I love my selfie: cosa comunica l’autoscatto

C’è una enorme differenza tra i sentimenti che le persone vogliono trasmettere attraverso un proprio autoscatto e ciò che percepisce chi guarda quella foto.

E’ questo ciò che è emerso da “I love my selfie. Autostima e autoscatto nel nuovo millennio”, la ricerca promossa dall’associazione culturale Puntila per capire che cosa si vuole dire al mondo attraverso un proprio selfie e che cosa, invece, l’immagine comunica davvero a chi la osserva.

Da ottobre, sino al 20 novembre, un team di esperti psicologi, sotto la supervisione di Renato Troffa, dottore di ricerca in Psicologia, ricercatore e docente di Psicologia sociale, Psicologia della Comunicazione e Psicologia ambientale, ha raccolto e selezionato oltre 200 selfie provenienti dalla Sardegna e dal mondo. Fotografie arrivate grazie alla campagna che Puntila ha lanciato sui media tradizionali e sui social per invitare chiunque volesse partecipare alla ricerca a inviare un proprio autoscatto.

La squadra coordinata da Renato Troffa ha analizzato e dato un parere su ognuno degli scatti arrivati, divisi nelle tre grandi categorie di questo tipo di foto: quelle che semplicemente ritraggono persone, quelli in cui la persona è utilizzata per mostrare qualcos’altro, quelle in cui la persona è solo la scusa usata per fotografare lo sfondo.
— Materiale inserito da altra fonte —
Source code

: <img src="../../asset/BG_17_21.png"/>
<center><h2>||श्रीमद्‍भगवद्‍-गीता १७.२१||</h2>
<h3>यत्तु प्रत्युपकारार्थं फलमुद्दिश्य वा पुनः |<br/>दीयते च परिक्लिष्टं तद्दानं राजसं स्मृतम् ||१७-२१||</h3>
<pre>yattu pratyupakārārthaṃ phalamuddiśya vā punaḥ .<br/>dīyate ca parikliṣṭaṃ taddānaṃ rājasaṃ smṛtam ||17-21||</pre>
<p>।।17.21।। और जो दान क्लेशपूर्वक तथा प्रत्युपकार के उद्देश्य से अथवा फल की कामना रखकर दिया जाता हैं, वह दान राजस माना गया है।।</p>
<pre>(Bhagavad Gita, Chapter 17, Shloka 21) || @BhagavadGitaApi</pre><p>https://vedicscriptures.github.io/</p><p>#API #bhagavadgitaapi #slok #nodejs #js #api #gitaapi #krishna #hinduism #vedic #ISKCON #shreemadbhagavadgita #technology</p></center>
Ciascuna foto è stata valutata in maniera neutra, senza filtri particolari: indipendentemente quindi dalla preparazione in materia di psicologia di chi la osservava. Il risultato ha mostrato la grandissima differenza di vedute tra chi si è fotografato e chi ha guardato la foto. “In generale- spiega Renato Troffa- abbiamo osservato che i sentimenti di chi ha realizzato il selfie sono molto positivi, mentre quelli di chi l’ha guardato sono molto negativi”. In questo, continua Troffa, “si intravede quasi una netta divisione tra persone favorevoli a comunicare tramite i selfie, e altre totalmente contrarie”. Insomma: chi realizza un autoscatto tende a sovrastimare il suo messaggio, chi lo guarda tende, al contrario, a dargli una valutazione completamente opposta.

La tavola rotonda finale del progetto “I love my selfie. Autostima e autoscatto nel nuovo millennio” è stata realizzata dall’associazione Puntila in collaborazione con alcuni professori di psicologia dell’ateneo cagliaritano, e con la Biblioteca universitaria di Cagliari.

Nella serata finale del progetto è stato prezioso anche l’apporto fornito Roberto Murgia, fondatore nel 2011 insieme alla giornalista Maria Columbu, del gruppo Facebook Hipstamatic Sardinia, che conta oltre duemila iscritti ed è diventata una delle principali community mondiali di riferimento per i cultori dell’app fotografica per iPhone Hipstamatic.

Durante la serata sono state presentate anche le “Confessioni di selfiste in cerca di…”, brevi monologhi scritti dall’attrice Elena Pau, e interpretati dalla stessa Pau e dall’attrice Rita Atzeri, che con verve ironica hanno restituito lo spirito di una tendenza che se da un lato può apparire puro narcisismo, dall’altro sembra quasi dire che l’affermazione e la sicurezza del Sé dipendano dai “like” ricevuti.